Tkocz swoją żużlową przygodę rozpoczął w ROW-ie Rybnik, gdzie ścigał się przez trzy sezony. Jednak dyktatorskie metody ówczesnego prezesa klubu, Tadeusza Trawińskiego, sprawiły, że postanowił zmienić otoczenie. W ramach służby wojskowej przeniósł się do Gdańska, gdzie trafił do Wybrzeża i odnalazł swoje miejsce.
Decyzję o opuszczeniu Rybnika przyspieszyły słowa prezesa, który szydził z jego baletowych umiejętności, mówiąc, że lepiej nadaje się do tańca niż do żużla. Tkocz rzeczywiście ukończył studium baletowe w Katowicach i był członkiem zespołu pieśni i tańca, jednak żużel pozostał jego największą pasją.
ZOBACZ WIDEO: Brady Kurtz przebierał w ofertach. To dlatego wybrał Betard Spartę
W Gdańsku Tkocz szybko stał się jednym z liderów drużyny, choć większych sukcesów indywidualnych nie osiągnął. Żużel był dla niego ważnym elementem życia, ale nie jedynym. Jako barwna postać cieszył się życiem, bywał w towarzyskich lokalach i dyskotekach, a jego przystojna sylwetka i taneczne umiejętności przysparzały mu powodzenia u kobiet.
W Gdańsku poznał swoją drugą żonę, Francuzkę Sylvie, którą poślubił w 1968 roku. Po wydarzeniach grudniowych w 1970 roku ciężarna Sylvie postanowiła wyjechać do Francji. Tkocz podjął starania, by do niej dołączyć, i w 1972 roku uzyskał paszport, co pozwoliło mu opuścić Polskę.

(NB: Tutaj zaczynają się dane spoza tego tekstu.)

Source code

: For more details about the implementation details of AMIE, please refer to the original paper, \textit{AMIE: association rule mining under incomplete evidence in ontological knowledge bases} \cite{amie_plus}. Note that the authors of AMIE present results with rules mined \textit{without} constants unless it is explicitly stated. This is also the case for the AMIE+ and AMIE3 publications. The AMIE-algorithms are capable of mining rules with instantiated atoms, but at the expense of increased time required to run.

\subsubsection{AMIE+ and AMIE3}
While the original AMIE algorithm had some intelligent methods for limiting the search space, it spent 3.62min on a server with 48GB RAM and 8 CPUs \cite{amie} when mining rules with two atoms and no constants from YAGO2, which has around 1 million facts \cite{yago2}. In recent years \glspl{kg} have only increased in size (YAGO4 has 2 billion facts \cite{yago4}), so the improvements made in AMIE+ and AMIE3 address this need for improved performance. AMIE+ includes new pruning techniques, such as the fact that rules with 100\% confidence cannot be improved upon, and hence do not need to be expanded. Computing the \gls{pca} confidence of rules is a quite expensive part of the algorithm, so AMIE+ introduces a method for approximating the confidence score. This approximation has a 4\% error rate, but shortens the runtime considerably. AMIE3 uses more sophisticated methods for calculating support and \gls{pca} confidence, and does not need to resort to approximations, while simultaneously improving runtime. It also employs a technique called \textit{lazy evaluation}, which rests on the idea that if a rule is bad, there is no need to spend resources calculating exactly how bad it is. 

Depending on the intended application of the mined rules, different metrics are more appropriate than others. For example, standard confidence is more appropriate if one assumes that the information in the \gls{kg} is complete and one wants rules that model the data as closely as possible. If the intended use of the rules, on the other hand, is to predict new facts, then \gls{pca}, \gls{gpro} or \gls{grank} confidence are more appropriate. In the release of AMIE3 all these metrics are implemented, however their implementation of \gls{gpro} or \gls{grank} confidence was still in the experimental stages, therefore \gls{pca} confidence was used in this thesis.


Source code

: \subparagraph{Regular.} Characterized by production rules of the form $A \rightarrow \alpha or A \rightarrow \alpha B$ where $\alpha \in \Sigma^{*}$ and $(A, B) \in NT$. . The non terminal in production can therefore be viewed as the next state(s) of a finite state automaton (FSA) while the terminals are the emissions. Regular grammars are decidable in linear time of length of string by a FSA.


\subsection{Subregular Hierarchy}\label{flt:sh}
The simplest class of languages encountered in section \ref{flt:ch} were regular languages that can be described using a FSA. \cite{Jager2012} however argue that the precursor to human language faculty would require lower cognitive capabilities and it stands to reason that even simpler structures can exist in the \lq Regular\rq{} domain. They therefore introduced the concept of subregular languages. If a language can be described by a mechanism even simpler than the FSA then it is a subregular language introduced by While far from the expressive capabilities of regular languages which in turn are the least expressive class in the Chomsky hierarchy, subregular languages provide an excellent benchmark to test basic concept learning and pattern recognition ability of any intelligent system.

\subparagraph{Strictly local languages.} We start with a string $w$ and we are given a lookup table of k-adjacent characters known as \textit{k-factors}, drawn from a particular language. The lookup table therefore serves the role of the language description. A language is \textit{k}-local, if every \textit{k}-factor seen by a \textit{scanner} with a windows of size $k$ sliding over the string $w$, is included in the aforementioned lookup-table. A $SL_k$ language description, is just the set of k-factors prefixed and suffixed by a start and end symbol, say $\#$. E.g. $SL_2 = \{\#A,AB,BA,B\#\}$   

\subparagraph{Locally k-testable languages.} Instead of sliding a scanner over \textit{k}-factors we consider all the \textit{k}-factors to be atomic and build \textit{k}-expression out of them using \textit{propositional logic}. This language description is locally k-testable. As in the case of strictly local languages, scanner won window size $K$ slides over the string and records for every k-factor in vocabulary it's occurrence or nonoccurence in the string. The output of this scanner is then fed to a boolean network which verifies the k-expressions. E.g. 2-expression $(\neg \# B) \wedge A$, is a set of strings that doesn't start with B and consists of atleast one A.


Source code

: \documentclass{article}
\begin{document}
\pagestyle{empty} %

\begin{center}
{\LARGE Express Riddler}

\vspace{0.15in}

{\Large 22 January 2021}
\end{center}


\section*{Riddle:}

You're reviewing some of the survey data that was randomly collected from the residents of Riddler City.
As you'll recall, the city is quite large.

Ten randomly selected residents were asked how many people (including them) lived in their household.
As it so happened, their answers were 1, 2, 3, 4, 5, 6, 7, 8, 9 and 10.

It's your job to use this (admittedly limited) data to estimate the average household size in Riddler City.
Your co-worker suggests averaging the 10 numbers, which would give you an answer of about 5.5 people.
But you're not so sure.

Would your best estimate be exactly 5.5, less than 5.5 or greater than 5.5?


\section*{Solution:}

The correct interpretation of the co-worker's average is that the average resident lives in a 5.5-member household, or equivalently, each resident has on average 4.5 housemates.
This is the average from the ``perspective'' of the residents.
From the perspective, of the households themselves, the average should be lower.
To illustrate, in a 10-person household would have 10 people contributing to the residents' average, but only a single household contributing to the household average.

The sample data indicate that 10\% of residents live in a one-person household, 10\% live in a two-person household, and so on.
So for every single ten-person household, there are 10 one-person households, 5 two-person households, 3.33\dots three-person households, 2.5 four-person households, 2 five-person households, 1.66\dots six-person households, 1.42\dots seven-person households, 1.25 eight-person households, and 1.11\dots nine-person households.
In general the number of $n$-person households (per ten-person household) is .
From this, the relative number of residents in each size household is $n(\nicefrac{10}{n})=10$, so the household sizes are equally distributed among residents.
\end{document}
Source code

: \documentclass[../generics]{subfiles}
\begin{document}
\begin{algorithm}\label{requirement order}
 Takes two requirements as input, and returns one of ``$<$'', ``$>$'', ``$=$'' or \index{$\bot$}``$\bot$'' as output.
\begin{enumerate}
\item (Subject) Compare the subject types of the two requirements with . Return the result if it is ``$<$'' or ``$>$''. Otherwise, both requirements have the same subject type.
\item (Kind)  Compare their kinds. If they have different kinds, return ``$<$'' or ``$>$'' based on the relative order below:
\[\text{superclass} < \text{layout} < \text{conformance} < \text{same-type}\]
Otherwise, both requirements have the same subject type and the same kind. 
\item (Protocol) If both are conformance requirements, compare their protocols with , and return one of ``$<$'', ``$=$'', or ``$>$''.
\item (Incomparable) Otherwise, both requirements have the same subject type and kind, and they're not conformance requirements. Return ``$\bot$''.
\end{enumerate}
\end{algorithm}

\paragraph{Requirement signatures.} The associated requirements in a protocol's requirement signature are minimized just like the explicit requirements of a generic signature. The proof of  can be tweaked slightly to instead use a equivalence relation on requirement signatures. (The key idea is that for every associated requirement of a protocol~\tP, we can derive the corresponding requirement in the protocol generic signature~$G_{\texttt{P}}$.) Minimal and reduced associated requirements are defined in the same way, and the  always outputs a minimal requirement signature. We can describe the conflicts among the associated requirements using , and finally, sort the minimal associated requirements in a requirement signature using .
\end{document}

Po wyjeździe do Francji Tkocz porzucił karierę sportową. Zamieszkał z rodziną i pracował w branży samochodowej. Jego ostatnim meczem w barwach Wybrzeża Gdańsk był baraż przeciwko Włókniarzowi Częstochowa w 1971 roku, w którym zdobył 11 punktów.
Tkocz był znany nie tylko ze swoich występów na torze, ale także z szerokich zainteresowań pozasportowych. Uwielbiał muzykę klasyczną, balet i operę. Był także koneserem piękna i estetyki, co czyniło go postacią wyjątkową w środowisku sportowym.
Jan Tkocz zmarł nagle 17 stycznia 2009 roku w Paryżu. Jego ostatnią wolą było, aby prochy zostały podzielone między trzy miejsca bliskie jego sercu: rodzinną ziemię w Rybniku, Gdańsk – miasto jego największych sukcesów sportowych – oraz miejsce jego życia we Francji.
Tkocz pozostaje w pamięci jako solidny i pewny zawodnik, który potrafił odnaleźć się w trudnych czasach polskiego żużla. Jego życiorys łączy sportową pasję z szerokim wachlarzem zainteresowań i wyjątkową osobowością, która wyróżniała go na tle innych żużlowców.